By Steve Rathje
“Daring to be authentic.” That’s the way Amy Freed approaches the theater she creates, both as a playwright and as a director. Next quarter, she’ll be tackling Tom Stoppard’s “Rosencrantz and Guildenstern Are Dead” in conjunction with Shakespeare’s “Hamlet” for the Department of Theater and Performance Studies’ (TAPS) annual Undergraduate Acting Project. An artist-in-residence at TAPS, Freed is a working playwright whose works have been produced at theaters across the country. She was a Pulitzer Prize finalist for “Freedomland,” winner of the Joseph Kesselring Award and the Charles MacArther Award. We talked to her about her upcoming project as well as the state of theater today, her teaching and her life as a playwright.
The Stanford Daily (TSD): What do you think about the state of the theatre today?
Amy Freed (AF): I think that there has never been a time when there have been so many terrific living playwrights. The challenge is to find homes, venues and production opportunities, so that our writers can go from being brilliant young writers to surviving, great playwrights.

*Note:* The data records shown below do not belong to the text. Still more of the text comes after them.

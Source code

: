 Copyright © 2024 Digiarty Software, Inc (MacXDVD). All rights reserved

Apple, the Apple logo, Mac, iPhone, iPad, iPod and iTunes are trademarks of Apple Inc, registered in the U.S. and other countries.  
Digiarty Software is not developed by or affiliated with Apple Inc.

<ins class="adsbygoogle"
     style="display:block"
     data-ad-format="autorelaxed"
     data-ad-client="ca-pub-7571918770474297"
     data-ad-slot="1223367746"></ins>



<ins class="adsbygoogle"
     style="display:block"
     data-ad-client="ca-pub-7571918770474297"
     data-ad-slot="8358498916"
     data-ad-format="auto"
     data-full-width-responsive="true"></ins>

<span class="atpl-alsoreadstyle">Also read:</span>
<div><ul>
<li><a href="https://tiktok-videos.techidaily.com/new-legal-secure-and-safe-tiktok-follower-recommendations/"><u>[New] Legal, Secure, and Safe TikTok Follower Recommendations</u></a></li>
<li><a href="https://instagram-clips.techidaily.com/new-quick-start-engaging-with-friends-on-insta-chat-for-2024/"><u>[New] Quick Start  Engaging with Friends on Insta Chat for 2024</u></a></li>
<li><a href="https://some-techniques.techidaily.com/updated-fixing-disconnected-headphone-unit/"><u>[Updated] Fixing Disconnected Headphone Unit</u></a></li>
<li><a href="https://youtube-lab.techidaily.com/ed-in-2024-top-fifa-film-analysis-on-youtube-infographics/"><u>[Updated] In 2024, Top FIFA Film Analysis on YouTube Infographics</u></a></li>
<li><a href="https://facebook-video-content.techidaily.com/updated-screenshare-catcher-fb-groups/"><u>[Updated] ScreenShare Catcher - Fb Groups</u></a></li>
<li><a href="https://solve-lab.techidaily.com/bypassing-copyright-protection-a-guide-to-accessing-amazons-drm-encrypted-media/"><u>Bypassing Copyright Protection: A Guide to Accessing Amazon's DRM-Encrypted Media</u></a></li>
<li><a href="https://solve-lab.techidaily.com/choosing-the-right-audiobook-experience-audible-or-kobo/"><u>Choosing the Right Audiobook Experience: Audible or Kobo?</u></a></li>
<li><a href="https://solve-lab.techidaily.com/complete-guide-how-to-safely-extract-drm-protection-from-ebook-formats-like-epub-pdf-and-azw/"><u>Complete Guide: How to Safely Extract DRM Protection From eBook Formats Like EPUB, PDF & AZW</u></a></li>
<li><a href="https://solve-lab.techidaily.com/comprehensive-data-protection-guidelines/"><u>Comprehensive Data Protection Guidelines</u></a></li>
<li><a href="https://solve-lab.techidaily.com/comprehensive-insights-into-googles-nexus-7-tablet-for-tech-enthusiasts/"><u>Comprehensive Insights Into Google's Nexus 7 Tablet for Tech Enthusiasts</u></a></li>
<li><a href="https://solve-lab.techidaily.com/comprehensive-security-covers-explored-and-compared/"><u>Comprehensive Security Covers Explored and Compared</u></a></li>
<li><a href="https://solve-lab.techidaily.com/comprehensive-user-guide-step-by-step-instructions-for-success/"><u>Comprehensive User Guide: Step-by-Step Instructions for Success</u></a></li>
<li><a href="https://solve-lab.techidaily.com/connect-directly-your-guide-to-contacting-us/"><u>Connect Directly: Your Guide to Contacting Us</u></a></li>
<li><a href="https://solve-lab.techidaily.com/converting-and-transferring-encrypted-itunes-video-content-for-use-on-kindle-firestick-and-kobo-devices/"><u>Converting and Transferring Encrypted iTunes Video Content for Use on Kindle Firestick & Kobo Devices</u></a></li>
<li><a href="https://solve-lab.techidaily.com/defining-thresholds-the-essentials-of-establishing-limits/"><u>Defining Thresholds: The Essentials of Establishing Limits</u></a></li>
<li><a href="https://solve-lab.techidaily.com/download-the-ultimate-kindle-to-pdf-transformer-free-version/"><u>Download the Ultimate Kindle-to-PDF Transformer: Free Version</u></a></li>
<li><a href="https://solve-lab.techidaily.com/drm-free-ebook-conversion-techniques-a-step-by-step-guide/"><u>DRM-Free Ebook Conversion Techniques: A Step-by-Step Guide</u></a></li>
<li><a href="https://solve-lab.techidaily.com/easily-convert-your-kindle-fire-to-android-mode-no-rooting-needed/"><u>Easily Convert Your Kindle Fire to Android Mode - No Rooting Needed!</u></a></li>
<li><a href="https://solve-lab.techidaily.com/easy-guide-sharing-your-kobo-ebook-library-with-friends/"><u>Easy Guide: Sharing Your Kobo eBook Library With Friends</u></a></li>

I think we are desperately in need of a National Theatre [a ground-breaking government-sponsored theatre that subsidizes ticket prices in the U.K.] that opens the doors for audiences of all demographics and also confers a kind of honor, dignity, and place to art-making in America, so it does not have to contend against the multi-million dollar monster production.
TSD: What kind of theater excites you?
AF: Theater that does something or shows something that hasn’t been done or seen before. Recklessness in the voice of the writer. Daring to be authentic.
TSD: What are the most important things you have learned in your career as a playwright and in your time teaching at Stanford?
AF: I think there’s only one lesson, and I haven’t learned it yet, and I’m still struggling with it: to survive as a practicing writer or artist, you have to stay incredibly vigorous, hopeful, open, and happy in your spirit. You cannot buy into the careerism of what is essentially a pursuit of the spirit and is almost a curse as much as it is a blessing.
Keeping yourself free from disappointment and bitterness and keeping your ear attuned to your own work is the ongoing challenge for anybody who is seriously an artist or writer. I find teaching a tremendous help for me, in that way, because it’s something that I enjoy, that keeps me out of the more toxic backwaters of depression, anxiety and competition, which haunt any creative profession.
Learning how to live with equanimity, no matter what fortune brings, is the lesson you have to keep instilling and re-instilling, because the theater keeps going up and down – it’s a very manic-depressive world.
TSD: What advice do you have for playwrights starting out?
AF: Form a collective and self-produce. Create a company. Launch your work. Shove yourself forward. Don’t wait for anybody to come find you.
TSD: Can you talk about the upcoming production of “Rosencrantz and Guildenstern are Dead” [a play by Tom Stoppard that tells the story of two minor characters from Shakespeare’s “Hamlet”] that you are directing?
AF: This is the fifth iteration of a project, unique to Stanford, that I developed with a colleague here five years ago to address how to do really good arts practice on campus within the academic structure. It’s so hard to study and rehearse a play because of the time involved, and I’ve always believed that the best theater is smart theater and that theater can be a fantastic way into topics and ideas. There will be a company of 24 undergraduates who will be working together to deliver both plays and are in the same seminar exploring the topics and the background of those plays.
We chose to do “Hamlet” this year, and [to] follow through and enlarge this idea by doing a related play, “Rosencrantz and Guildenstern are Dead,” so we could look at both the classical play and a modern refraction of those themes. “Hamlet” and “Rosencrantz” are a great pairing. Two great playwrights – one dead and one living – and an enormous array of major subjects. “Hamlet” was the play that, in the views of some scholars, invented the “modern.” And “Rosencrantz and Guildenstern,” when it was first produced, was the play that was said to have changed the face of modern theatre.
TSD: Is there anything else you would like to add?
AF: I think it would be a really interesting thing, and I think it would be really provocative, if some of the arts-interested students at Stanford took it upon themselves to create a sort of think tank about the field and what’s next.
I think we could really use a kind of referendum on campus about arts and its place in American culture. The arts are really under siege. Budgets are being cut in high schools everywhere.
It seems like Washington needs to hear the language from citizens. We’ve had a poisonous political culture, and the arts have been sacrificed to it. It puts America way down on the list of nations in the world, and that’s a disgrace. We’re a smart country and there are brilliant young people, and I think there’s a national rallying cry that students can really be a part of when they know about the issues.
Auditions for “Hamlet” and “Rosencrantz & Guildenstern are Dead” will be held from Nov. 10-12 at 7-10 p.m. in room 129 of Memorial Auditorium.